There’s a greater risk of life-threatening reactions (anaphylaxis) with immediate-type reactions (IgE mediated). Symptoms occur within seconds or minutes of eating.
What symptoms should you out look for…
It’s hard to sometimes understand what a young child is going through in regard to allergy symptoms. They may not be able to describe how they feel or even be at an age where they can vocalise it at all. Some of the signs below are easier to spot than others.
- Runny/blocked nose
- Red itchy/watery eyes
- Wheezing/coughing – worsening asthma
- A red itchy rash – worsening eczema
- Swollen lips, face or eyes
- Itchy/tingling mouth
- Hives or itchy skin rash
- Abdominal pain or vomiting
- Sudden change in behaviour
Action/treatment (for mild/moderate)
Many of the symptoms above can be caused by other common childhood illnesses and, as a result, allergies can often be missed as we put these symptoms down to other things.
- However, if you do notice these symptoms above, stop giving baby the food and remove the food that you think is causing it (the ‘trigger’).
- If you’re unsure if your baby’s reaction is moderate or severe, you can always call 999 to check.
- For immediate-type reactions (that happen instantly) remove the trigger (if known) and administer antihistamine as long as your baby is over 1 – chat with your GP about which antihistamines are suitable for your child.
- If your baby is under 1 and has a reaction, remove the trigger and seek medical advice.
- Antihistamines are not suitable to children under the age of 1 unless prescribed by a medical professional.
It’s always best to seek medical advice if you think your baby is allergic to any food.
Severe (ANAPHYLAXSIS) reaction
Airway Problems –
- Persistent cough
- Hoarse voice
- Difficulty swallowing
- Swollen tongue
Breathing problems –
- Difficult or noisy breathing
- Wheeze or persistent cough
Consciousness problems –
- Persistent dizziness
- Pale or floppy
- Suddenly sleepy
Action Plan/treatment for Anaphylaxis
If your child has any of the symptoms above …
- Lay them down with legs up (sit them up if breathing is difficult)
- Use prescribed autoinjector pen if available
- Dial 999 and state Anaphylaxis (ANA-FIL-AX-IS)
- Do not stand the casualty up
- Start CPR if the casualty is unresponsive and not breathing normally
- If there is no improvement a further autoinjector pen can be given after 5 minutes
If your child has had a severe reaction you will be referred to an allergy specialist for further testing and advice. If your child is prescribed an auto injector pen you should carry it with you and your child at all times.
The BSACI have developed some allergy action plans that can be used for children when traveling with an auto-injector pen and for use within schools. They will be completed by a health care professional
First Aid Advice Once an allergy is diagnosed:
Having taught 1000’s of parents and childcare workers how and when to use an auto injector pen the majority have expressed that before their training they did not feel confident is using the pen or when would be the right time to use it.

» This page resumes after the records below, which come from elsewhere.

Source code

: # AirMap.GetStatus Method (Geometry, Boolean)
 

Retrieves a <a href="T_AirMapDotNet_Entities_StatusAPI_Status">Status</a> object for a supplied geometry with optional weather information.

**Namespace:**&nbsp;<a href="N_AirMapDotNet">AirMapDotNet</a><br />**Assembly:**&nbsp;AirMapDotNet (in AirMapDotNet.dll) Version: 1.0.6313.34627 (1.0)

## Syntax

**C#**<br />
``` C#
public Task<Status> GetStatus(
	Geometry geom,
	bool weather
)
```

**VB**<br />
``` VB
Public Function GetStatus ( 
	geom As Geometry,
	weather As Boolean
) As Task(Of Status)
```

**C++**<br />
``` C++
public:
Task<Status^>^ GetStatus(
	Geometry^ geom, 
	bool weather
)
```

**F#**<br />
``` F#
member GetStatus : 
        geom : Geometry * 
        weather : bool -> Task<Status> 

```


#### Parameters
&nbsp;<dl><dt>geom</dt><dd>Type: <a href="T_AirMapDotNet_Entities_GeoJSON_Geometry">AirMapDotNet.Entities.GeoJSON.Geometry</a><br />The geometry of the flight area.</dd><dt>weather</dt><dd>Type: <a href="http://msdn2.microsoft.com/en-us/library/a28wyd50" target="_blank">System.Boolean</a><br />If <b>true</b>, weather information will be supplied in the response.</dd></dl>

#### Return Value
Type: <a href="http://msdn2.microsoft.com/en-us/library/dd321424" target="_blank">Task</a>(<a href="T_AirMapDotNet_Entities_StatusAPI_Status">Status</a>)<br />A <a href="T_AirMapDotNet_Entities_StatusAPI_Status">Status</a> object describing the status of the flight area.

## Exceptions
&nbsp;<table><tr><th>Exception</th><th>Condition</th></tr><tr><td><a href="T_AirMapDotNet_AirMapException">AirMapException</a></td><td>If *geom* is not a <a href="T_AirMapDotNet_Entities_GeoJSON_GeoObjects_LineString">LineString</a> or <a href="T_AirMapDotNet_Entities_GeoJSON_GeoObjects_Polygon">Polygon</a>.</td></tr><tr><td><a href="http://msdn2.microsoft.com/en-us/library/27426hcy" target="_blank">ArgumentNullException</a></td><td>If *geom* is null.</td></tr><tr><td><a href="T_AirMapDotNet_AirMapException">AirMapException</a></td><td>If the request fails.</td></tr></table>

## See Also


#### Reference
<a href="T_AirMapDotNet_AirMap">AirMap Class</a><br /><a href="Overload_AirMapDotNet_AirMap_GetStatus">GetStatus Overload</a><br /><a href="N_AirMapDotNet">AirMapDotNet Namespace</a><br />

The key message is – if in doubt always administer the auto injector – it’s better to use the pen and find out you didn’t need to than to not use it and find out you should have!
Take some time to learn how to use your child’s auto injector pen. If possible, attend a first aid course that specifically covers in detail anaphylaxis signs and symptoms and the use of all 3 auto injector pens currently used in the UK. Learning how and when to use the pen will help to make you feel more confident in an emergency situation. Ideally learn when and how to administer CPR too. Make sure your whole family are aware of the signs of a reaction and when to administer medication and auto injector pens.
Non-allergy reactions to foods:
Not all reactions to food are because of allergies. Many children react to foods that irritate the skin around the mouth (the area may become red and sore). For example, tomatoes, strawberries and citrus fruits. This does not indicate a food allergy and avoiding the food is not necessary. This reaction is common in children with sensitive skin and eczema and popping on a barrier cream like an emollient moisturiser will help to reduce the contact reaction.